Required action: No pictures are to be included when the entries below are reproduced exactly.

Data to use:
********************
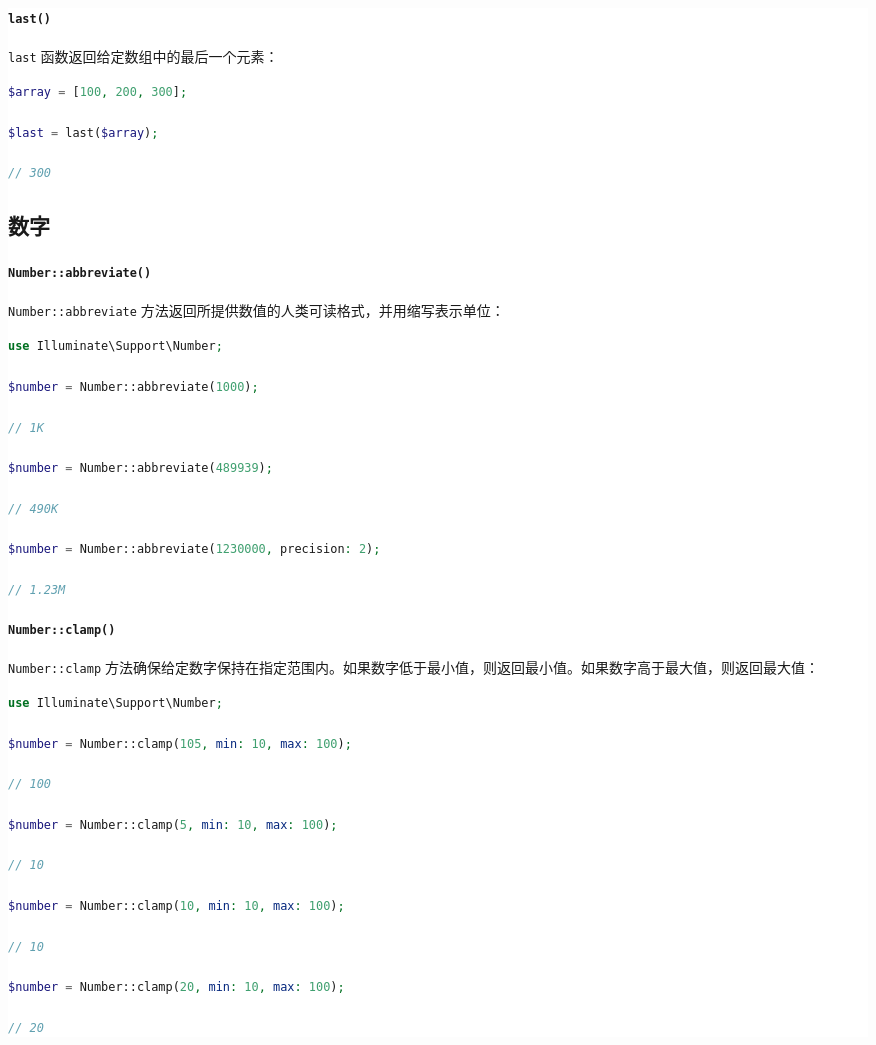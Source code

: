 #### `last()`

`last` 函数返回给定数组中的最后一个元素：

```php
$array = [100, 200, 300];

$last = last($array);

// 300
```

## 数字

#### `Number::abbreviate()`

`Number::abbreviate` 方法返回所提供数值的人类可读格式，并用缩写表示单位：

```php
use Illuminate\Support\Number;

$number = Number::abbreviate(1000);

// 1K

$number = Number::abbreviate(489939);

// 490K

$number = Number::abbreviate(1230000, precision: 2);

// 1.23M
```

#### `Number::clamp()`

`Number::clamp` 方法确保给定数字保持在指定范围内。如果数字低于最小值，则返回最小值。如果数字高于最大值，则返回最大值：

```php
use Illuminate\Support\Number;

$number = Number::clamp(105, min: 10, max: 100);

// 100

$number = Number::clamp(5, min: 10, max: 100);

// 10

$number = Number::clamp(10, min: 10, max: 100);

// 10

$number = Number::clamp(20, min: 10, max: 100);

// 20
```
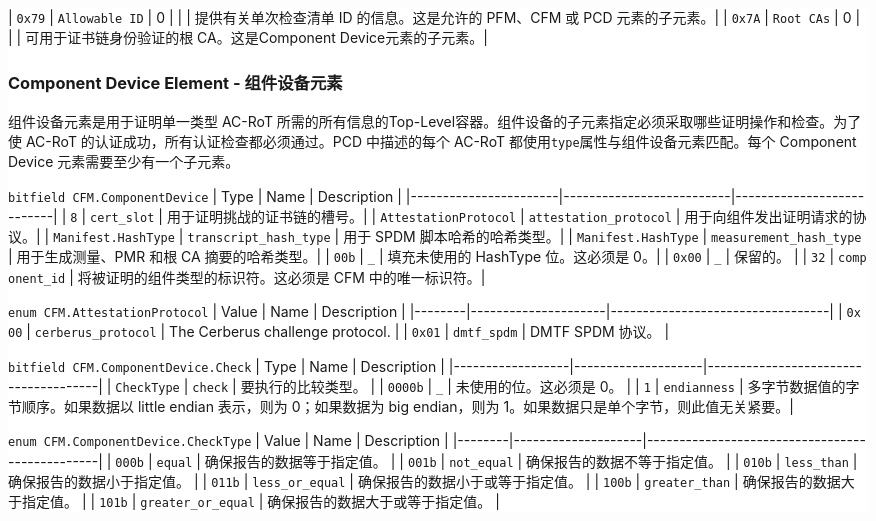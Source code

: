 | `0x79`  | `Allowable ID`     |   0    |           |           | 提供有关单次检查清单 ID 的信息。这是允许的 PFM、CFM 或​​ PCD 元素的子元素。|
| `0x7A`  | `Root CAs`         |   0    |           |           | 可用于证书链身份验证的根 CA。这是Component Device元素的子元素。|

### Component Device Element - 组件设备元素

组件设备元素是用于证明单一类型 AC-RoT 所需的所有信息的Top-Level容器。组件设备的子元素指定必须采取哪些证明操作和检查。为了使 AC-RoT 的认证成功，所有认证检查都必须通过。PCD 中描述的每个 AC-RoT 都使用`type`属性与组件设备元素匹配。每个 Component Device 元素需要至少有一个子元素。

`bitfield CFM.ComponentDevice`
| Type                  | Name                     | Description               |
|-----------------------|--------------------------|---------------------------|
| `8`                   | `cert_slot`              | 用于证明挑战的证书链的槽号。|
| `AttestationProtocol` | `attestation_protocol`   | 用于向组件发出证明请求的协议。|
| `Manifest.HashType`   | `transcript_hash_type`   | 用于 SPDM 脚本哈希的哈希类型。|
| `Manifest.HashType`   | `measurement_hash_type`  | 用于生成测量、PMR 和根 CA 摘要的哈希类型。|
| `00b`                 | `_`                      | 填充未使用的 HashType 位。这必须是 0。|
| `0x00`                | `_`                      | 保留的。                  |
| `32`                  | `component_id`           | 将被证明的组件类型的标识符。这必须是 CFM 中的唯一标识符。|

`enum CFM.AttestationProtocol`
| Value  | Name                | Description                      |
|--------|---------------------|----------------------------------|
| `0x00` | `cerberus_protocol` | The Cerberus challenge protocol. |
| `0x01` | `dmtf_spdm`         | DMTF SPDM 协议。                 |

`bitfield CFM.ComponentDevice.Check`
| Type             | Name               | Description                          |
|------------------|--------------------|--------------------------------------|
| `CheckType`      | `check`            | 要执行的比较类型。                   |
| `0000b`          | `_`                | 未使用的位。这必须是 0。             |
| `1`              | `endianness`       | 多字节数据值的字节顺序。如果数据以 little endian 表示，则为 0；如果数据为 big endian，则为 1。如果数据只是单个字节，则此值无关紧要。|

`enum CFM.ComponentDevice.CheckType`
| Value  | Name               | Description                                    |
|--------|--------------------|------------------------------------------------|
| `000b` | `equal`            | 确保报告的数据等于指定值。                     |
| `001b` | `not_equal`        | 确保报告的数据不等于指定值。                   |
| `010b` | `less_than`        | 确保报告的数据小于指定值。                     |
| `011b` | `less_or_equal`    | 确保报告的数据小于或等于指定值。               |
| `100b` | `greater_than`     | 确保报告的数据大于指定值。                     |
| `101b` | `greater_or_equal` | 确保报告的数据大于或等于指定值。               |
********************
Exercise response:
Source code

: #### `last()`

`last` 函数返回给定数组中的最后一个元素：

```php
$array = [100, 200, 300];

$last = last($array);

// 300
```

## 数字

#### `Number::abbreviate()`

`Number::abbreviate` 方法返回所提供数值的人类可读格式，并用缩写表示单位：

```php
use Illuminate\Support\Number;

$number = Number::abbreviate(1000);

// 1K

$number = Number::abbreviate(489939);

// 490K

$number = Number::abbreviate(1230000, precision: 2);

// 1.23M
```

#### `Number::clamp()`

`Number::clamp` 方法确保给定数字保持在指定范围内。如果数字低于最小值，则返回最小值。如果数字高于最大值，则返回最大值：

```php
use Illuminate\Support\Number;

$number = Number::clamp(105, min: 10, max: 100);

// 100

$number = Number::clamp(5, min: 10, max: 100);

// 10

$number = Number::clamp(10, min: 10, max: 100);

// 10

$number = Number::clamp(20, min: 10, max: 100);

// 20
```
Source code

: | `0x79`  | `Allowable ID`     |   0    |           |           | 提供有关单次检查清单 ID 的信息。这是允许的 PFM、CFM 或​​ PCD 元素的子元素。|
| `0x7A`  | `Root CAs`         |   0    |           |           | 可用于证书链身份验证的根 CA。这是Component Device元素的子元素。|

### Component Device Element - 组件设备元素

组件设备元素是用于证明单一类型 AC-RoT 所需的所有信息的Top-Level容器。组件设备的子元素指定必须采取哪些证明操作和检查。为了使 AC-RoT 的认证成功，所有认证检查都必须通过。PCD 中描述的每个 AC-RoT 都使用`type`属性与组件设备元素匹配。每个 Component Device 元素需要至少有一个子元素。

`bitfield CFM.ComponentDevice`
| Type                  | Name                     | Description               |
|-----------------------|--------------------------|---------------------------|
| `8`                   | `cert_slot`              | 用于证明挑战的证书链的槽号。|
| `AttestationProtocol` | `attestation_protocol`   | 用于向组件发出证明请求的协议。|
| `Manifest.HashType`   | `transcript_hash_type`   | 用于 SPDM 脚本哈希的哈希类型。|
| `Manifest.HashType`   | `measurement_hash_type`  | 用于生成测量、PMR 和根 CA 摘要的哈希类型。|
| `00b`                 | `_`                      | 填充未使用的 HashType 位。这必须是 0。|
| `0x00`                | `_`                      | 保留的。                  |
| `32`                  | `component_id`           | 将被证明的组件类型的标识符。这必须是 CFM 中的唯一标识符。|

`enum CFM.AttestationProtocol`
| Value  | Name                | Description                      |
|--------|---------------------|----------------------------------|
| `0x00` | `cerberus_protocol` | The Cerberus challenge protocol. |
| `0x01` | `dmtf_spdm`         | DMTF SPDM 协议。                 |

`bitfield CFM.ComponentDevice.Check`
| Type             | Name               | Description                          |
|------------------|--------------------|--------------------------------------|
| `CheckType`      | `check`            | 要执行的比较类型。                   |
| `0000b`          | `_`                | 未使用的位。这必须是 0。             |
| `1`              | `endianness`       | 多字节数据值的字节顺序。如果数据以 little endian 表示，则为 0；如果数据为 big endian，则为 1。如果数据只是单个字节，则此值无关紧要。|

`enum CFM.ComponentDevice.CheckType`
| Value  | Name               | Description                                    |
|--------|--------------------|------------------------------------------------|
| `000b` | `equal`            | 确保报告的数据等于指定值。                     |
| `001b` | `not_equal`        | 确保报告的数据不等于指定值。                   |
| `010b` | `less_than`        | 确保报告的数据小于指定值。                     |
| `011b` | `less_or_equal`    | 确保报告的数据小于或等于指定值。               |
| `100b` | `greater_than`     | 确保报告的数据大于指定值。                     |
| `101b` | `greater_or_equal` | 确保报告的数据大于或等于指定值。               |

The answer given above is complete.